Friday, April 28, 2006

An Unnatural Peace

I sat in my truck at a stoplight late this last Tuesday evening with basketball sweat still cooling on me, a soft breeze sifting through the open window, and had an epiphany of sorts.

I had just finished my weekly game of pickup ball at the church building and was now on my way home. I had played well--though not great--and was enjoying the increasingly familar muscle aches that my aging thirty-something body suffers after these games. I say "enjoy", because I have always liked the healthy exhaustion I feel after playing a good game of hoops, just like I used to relish the painful sting of floorburn on my knees in the shower after a high school game--a sign that I'm still alive and kickin'.

John Mayer was crooning "Why, Georgia, Why?" on the stereo, and my soul seemed oddly at ease.
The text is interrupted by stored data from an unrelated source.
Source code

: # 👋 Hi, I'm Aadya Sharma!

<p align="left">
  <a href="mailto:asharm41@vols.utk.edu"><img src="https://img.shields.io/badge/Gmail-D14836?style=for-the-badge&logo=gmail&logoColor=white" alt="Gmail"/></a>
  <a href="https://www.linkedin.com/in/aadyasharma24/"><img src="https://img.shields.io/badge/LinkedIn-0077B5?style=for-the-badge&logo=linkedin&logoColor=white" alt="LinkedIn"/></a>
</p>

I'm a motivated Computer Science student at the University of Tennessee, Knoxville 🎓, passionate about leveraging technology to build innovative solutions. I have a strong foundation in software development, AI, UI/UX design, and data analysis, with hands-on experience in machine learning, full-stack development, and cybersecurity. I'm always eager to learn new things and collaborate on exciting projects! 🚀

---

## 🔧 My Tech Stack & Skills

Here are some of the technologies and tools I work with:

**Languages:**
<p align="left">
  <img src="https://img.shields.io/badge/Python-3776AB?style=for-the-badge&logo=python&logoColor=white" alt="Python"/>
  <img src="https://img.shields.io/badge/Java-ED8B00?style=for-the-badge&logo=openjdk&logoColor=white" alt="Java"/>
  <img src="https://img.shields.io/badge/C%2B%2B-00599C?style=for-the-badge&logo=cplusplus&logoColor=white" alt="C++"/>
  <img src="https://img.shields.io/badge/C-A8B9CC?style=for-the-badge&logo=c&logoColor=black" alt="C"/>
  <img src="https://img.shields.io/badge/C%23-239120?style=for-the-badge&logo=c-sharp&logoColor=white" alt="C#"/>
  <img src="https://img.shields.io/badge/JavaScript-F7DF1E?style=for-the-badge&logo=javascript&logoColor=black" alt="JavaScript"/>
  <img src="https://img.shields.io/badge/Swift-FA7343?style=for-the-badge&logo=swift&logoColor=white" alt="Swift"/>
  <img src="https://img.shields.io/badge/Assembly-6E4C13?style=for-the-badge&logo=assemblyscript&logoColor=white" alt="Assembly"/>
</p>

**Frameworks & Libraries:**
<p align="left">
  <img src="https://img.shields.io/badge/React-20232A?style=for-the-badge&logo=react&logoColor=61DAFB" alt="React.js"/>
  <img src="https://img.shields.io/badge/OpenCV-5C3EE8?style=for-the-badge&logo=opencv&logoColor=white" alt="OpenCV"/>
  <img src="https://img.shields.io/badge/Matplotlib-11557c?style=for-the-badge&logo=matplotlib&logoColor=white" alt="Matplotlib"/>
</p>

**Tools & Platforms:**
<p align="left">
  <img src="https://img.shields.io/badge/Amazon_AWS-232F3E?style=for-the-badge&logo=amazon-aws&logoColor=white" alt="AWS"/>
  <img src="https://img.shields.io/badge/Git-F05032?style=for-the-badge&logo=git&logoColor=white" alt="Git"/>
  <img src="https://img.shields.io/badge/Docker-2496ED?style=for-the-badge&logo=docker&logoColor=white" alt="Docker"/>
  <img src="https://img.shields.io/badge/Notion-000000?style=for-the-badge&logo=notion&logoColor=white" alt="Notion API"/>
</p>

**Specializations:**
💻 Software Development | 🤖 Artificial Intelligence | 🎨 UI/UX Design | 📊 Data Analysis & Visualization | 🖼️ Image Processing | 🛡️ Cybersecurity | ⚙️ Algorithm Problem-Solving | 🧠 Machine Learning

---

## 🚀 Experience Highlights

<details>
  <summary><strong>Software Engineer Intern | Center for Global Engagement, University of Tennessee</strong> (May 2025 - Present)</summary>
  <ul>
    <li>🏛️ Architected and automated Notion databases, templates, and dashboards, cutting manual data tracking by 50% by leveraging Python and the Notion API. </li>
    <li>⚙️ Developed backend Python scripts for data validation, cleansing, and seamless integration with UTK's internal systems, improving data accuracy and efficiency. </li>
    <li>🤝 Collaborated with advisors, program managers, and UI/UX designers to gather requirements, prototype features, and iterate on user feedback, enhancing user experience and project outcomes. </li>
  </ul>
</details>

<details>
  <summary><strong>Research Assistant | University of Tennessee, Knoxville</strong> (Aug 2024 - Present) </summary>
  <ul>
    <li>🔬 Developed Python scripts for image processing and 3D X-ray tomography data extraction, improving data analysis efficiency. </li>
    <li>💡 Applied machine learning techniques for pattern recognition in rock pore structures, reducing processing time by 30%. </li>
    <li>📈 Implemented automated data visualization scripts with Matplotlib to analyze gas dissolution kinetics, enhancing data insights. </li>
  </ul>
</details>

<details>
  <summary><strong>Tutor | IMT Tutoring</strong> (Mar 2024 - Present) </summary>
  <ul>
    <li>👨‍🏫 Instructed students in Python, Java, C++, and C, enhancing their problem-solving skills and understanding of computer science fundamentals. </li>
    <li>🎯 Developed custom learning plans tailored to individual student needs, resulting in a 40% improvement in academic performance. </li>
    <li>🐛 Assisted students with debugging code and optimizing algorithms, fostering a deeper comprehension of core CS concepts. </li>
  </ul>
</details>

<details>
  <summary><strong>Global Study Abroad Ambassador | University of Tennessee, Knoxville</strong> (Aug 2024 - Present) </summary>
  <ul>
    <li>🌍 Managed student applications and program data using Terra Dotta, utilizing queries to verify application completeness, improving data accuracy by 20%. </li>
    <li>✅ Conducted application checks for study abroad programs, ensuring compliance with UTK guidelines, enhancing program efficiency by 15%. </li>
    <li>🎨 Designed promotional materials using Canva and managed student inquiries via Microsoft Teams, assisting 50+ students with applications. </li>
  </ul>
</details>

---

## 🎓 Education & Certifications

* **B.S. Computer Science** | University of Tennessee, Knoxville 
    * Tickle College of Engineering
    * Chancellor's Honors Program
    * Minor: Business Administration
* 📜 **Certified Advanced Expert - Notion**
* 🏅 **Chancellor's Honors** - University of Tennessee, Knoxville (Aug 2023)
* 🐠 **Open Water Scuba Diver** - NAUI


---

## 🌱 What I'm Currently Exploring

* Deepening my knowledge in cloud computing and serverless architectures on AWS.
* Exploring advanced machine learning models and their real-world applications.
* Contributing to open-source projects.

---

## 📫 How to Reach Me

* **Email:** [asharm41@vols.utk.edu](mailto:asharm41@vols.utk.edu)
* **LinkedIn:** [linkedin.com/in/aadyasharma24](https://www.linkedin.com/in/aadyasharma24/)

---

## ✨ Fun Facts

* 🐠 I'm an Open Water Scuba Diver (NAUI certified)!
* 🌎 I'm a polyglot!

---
I found myself gently grooving to the beat as I scanned the nighttime scene: red stoplights, orange streetlamps, blue flashes of cars, bright autodealers, big box stores, chain restaurants and endless pavement. I was struck suddenly by how completely unnatural everything around me was, and yet simultaneously I felt at peace with it all.

Is it possible to feel at peace with modernity? I have always associated peace with nature: mountains, streams, oceans, clouds, sunsets. And I usually associate the trappings of modernism with frenzy, anxiety, worry, anger, and displacement.

Here, almost nothing I could see in any direction was "natural", except for the scraggly brown grass that crept along the highway. There were no trees, no animals, no rivers, no peaks. The wash of lights and signs shrouded away even the stars and the moon. Yet here I was, feeling just peachy in my modern groove. Was there anything wrong with that?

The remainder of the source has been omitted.